Question & Answer Forum

Please explain “baptized for the dead” in I Corinthians 15:21

There is no indication either in Scripture or in historical records during the apostolic period that living Christians were baptized in the place of unbaptized believers who had died. Were this a scriptural practice, it would have been taught in the New Testament epistles. Had it been wrongly practiced, the apostles would have written against it. This practice, however, is being followed by certain modem day cults.

Every reference to death in the chapter refers to physical, not spiritual, death. Paul is dealing with the false teaching of some in Corinth who denied the resurrection; therefore, the primary subject of the chapter is the absolute certainty of the resurrection of all believers who have died. The apostle asks the question in verse 29 that if new converts were not absolutely sure of resurrection, why would they be willing to risk persecution by being baptized, thus publicly stepping into the ranks of believers, in place of those who had died or been martyred. In a parallel question in verse 30, Paul asks why would he be willing to live in jeopardy of his fife every hour if he were not absolutely confident of the resurrection.

A. Joyce

Does “holy brethren, partakers of the heavenly calling” and “whose house are we” (Hebrews 3:1, 6) refer to believers or unbelievers?

We cannot accept that these words are addressed to unbelievers for two very obvious reasons.

The nation of Israel never had a heavenly calling. The covenant with Abraham involved blessing for a heavenly and an earthly seed (Genesis 22:17; Galatians 3:29), but the promise through Jacob to Israel was for an earthly seed (Genesis 32:12). Abraham had heavenly hopes (Hebrews 11:10), but his natural seed had earthly hopes.

Israel is never called “the house of God.” His (God’s) house in Hebrews 3:2 refers to the tabernacle in which Moses was faithful. To make unbelievers a part of “His (Christ’s) own house” is not possible. Therefore the two expressions in the question cannot refer to unbelievers. We believe they were believers saved out of Judaism.

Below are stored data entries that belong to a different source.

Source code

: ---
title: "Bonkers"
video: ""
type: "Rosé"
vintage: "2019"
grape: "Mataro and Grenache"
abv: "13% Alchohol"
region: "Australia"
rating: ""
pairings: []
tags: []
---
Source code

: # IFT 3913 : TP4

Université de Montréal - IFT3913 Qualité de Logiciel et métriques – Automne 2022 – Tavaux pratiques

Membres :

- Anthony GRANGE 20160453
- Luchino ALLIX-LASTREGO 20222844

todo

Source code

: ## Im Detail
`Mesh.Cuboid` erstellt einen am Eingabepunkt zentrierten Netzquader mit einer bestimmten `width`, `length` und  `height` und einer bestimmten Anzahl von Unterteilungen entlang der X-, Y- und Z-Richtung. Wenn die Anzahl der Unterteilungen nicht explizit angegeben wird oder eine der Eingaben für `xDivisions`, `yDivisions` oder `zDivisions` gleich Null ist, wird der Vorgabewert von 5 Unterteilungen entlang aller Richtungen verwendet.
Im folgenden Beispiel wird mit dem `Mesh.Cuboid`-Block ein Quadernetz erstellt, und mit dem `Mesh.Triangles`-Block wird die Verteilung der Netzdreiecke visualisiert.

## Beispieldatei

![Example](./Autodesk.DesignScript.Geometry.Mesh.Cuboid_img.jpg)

We know the name of this epistle is not divinely inspired, but internal evidence is most convincing that it was written to a people who were very familiar with the law and the Levitical system. The majority of them were true to Christ; some were not and turned back. In 1 Corinthians 10:22, going back to either the idol’s temple or the Jewish altar was to provoke the Lord to jealousy. Distinction between the genuine and the false is clear in chapters 3, 6, 10 and 12. The most difficult passage, 5:11 to 6:10, becomes much easier to understand if we see the contrast between “they – them” referring to apostates, and .us – you”, referring to genuine believers. “Beloved, we are persuaded better things of you, and things that accompany salvation.” (6:9).

N. Crawford

In light of Matthew 18:21-22 and Luke 17:3, 4, is a Christian bound to forgive another Christian only if he repents?

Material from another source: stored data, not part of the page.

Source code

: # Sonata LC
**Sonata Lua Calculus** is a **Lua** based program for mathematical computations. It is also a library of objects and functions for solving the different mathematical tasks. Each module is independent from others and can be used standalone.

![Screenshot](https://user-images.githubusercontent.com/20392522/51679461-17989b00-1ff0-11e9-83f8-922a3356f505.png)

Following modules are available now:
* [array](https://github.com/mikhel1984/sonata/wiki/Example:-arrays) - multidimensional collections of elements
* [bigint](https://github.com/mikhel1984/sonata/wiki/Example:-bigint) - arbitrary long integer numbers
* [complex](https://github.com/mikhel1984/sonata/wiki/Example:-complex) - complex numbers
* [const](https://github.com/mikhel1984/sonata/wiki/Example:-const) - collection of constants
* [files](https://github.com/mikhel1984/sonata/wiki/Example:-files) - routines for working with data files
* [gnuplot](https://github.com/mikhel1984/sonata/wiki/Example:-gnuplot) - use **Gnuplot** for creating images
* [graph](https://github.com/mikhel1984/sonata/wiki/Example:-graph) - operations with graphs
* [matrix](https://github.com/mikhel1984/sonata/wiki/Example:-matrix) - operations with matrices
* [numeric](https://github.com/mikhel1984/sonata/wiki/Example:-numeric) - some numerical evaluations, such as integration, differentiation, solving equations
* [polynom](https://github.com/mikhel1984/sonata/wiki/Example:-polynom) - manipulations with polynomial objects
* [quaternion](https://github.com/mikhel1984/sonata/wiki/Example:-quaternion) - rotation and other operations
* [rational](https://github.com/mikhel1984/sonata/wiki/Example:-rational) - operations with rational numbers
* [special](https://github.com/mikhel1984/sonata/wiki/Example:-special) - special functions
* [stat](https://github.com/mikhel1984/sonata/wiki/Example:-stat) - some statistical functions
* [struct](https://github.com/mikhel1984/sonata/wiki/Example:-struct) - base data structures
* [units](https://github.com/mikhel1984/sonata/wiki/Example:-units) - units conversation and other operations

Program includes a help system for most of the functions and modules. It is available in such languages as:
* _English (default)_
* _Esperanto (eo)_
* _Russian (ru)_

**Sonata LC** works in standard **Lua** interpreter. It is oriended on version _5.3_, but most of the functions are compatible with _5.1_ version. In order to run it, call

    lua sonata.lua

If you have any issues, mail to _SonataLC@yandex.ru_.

Every offended Christian ought to be willing to forgive another Christian whether or not the offender repents. God loves to forgive. Being followers of God (Ephesians 5:1), we ought to be ready to forgive, too. Psalm 86:5 states, “For Thou, Lord, art good, and ready to forgive.”

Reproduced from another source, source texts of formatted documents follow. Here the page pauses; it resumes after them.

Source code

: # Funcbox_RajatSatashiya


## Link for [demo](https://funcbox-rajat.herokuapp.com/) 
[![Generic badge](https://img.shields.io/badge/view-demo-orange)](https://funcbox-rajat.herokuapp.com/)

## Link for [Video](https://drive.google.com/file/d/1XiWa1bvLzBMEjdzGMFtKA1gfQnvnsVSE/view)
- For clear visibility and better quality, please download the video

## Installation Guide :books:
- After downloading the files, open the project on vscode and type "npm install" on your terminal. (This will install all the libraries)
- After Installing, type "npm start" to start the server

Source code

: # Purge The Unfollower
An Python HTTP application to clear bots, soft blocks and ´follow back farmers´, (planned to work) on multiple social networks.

An unforgiving spirit produces bitterness and ruins Christian life. The apostle Paul exhorted, “Let all bitterness … be put away from you…: And be ye kind one to another, tenderhearted, forgiving one another, even as God for Christ’s sake hath forgiven you” (Ephesians 4:31, 32).

When a believer recognizes that he has offended another, he should attempt to restore the enjoyment of fellowship with his offended brother. Sometimes, however, a Christian may not even be aware or feel – that he has offended another. In such a case, a spirit of forgiveness on the part of the Christian who has been hurt will enable him to lay aside the hurt without ever raising the matter. Love “thinketh no evil” (1 Corinthians 13:5) means love keeps no record of evil; thus, Christian love will lay a matter to rest – and forget it – without raising the issue or demanding repentance (1 Peter 4:8).

J. Beattie

What did our Lord mean in Matthew 26:29, “when I drink it new with you in My Father’s kingdom?”

The context is clear. The Lord is partaking of the last Passover supper and will soon be separated from them. He leaves them with the assurance that in the millennial day He will have the new joy (symbolized in the fruit of the vine) of celebration with them in that Messianic kingdom. The emphasis is on spiritual joy. “My Father’s kingdom” expresses the intimacy of that kingdom suggested by the singular “My.” These related terms are suggestive: “kingdom of God,” the source of the kingdom; “kingdom of heaven,” the sphere of the kingdom; “My Father’s kingdom,” the secrets of the kingdom; “the kingdom of their Father,” the sharers of the kingdom. That last Passover anticipated the day when He would share His fullness of joy with His own in His Father’s kingdom. What took place in embryo before His death will have universal fulfillment.